Robert continues to view his love through the structures of possession. He does not tell her, “I fantasized that you would marry me. ” He says, “I fantasized that you would become my wife. ” Edna declares that she belongs to herself, she can give herself to whom she pleases. Edna does not see the consummation of her desire for Robert as a transaction that will take place between Robert and Leonce, but one that takes place between her and Robert. Robert does not see it this way. Robert refuses to enter into a relationship with Edna because he refuses to treat her as an independent individual.
Social conventions will not allow Edna to be a mother to her children without effacing her independent identity. Therefore Edna makes the choice she described to Adele at the beach the summer before. She said she would sacrifice her life for her children, but she would not sacrifice herself for them. Many critics interpret Edna’s suicide as the result of her despair over her failed attempt to enter into a relationship with Robert. However, it seems that she commits suicide because she realizes how narrow the chances are of ever achieving recognition as an independent individual.

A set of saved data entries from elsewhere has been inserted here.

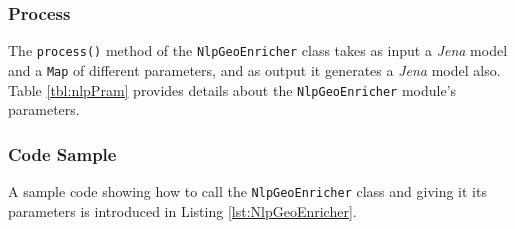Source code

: \documentclass[a4paper,twoside,bibtotoc,abstracton,12pt,BCOR=15mm]{article}
\begin{document}
\subsubsection{Process}
The \texttt{process()} method of the \texttt{NlpGeoEnricher} class takes as input a \emph{Jena} model and a \texttt{Map} of different parameters, 
and as output it generates a \emph{Jena} model also.
Table \ref{tbl:nlpPram} provides details about the \texttt{NlpGeoEnricher} module's parameters.

\subsubsection{Code Sample}
A sample code showing how to call the \texttt{NlpGeoEnricher} class and giving it its parameters is introduced in Listing \ref{lst:NlpGeoEnricher}.
\end{document}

Throughout the novel, Edna seeks independence. Her series of awakenings are mostly about achieving this goal. She wants to cease being a caged bird. When Edna goes to the beach, she removes all of her clothing and stands naked on the beach. She throws off the final layer of restricting clothing. A bird with a broken wing sinks into the surf. The bird symbolizes Edna’s failure to achieve the very goal that has driven her actions throughout the novel. In the end, Edna’s freedom takes place in death. This is the choice that social convention allows her.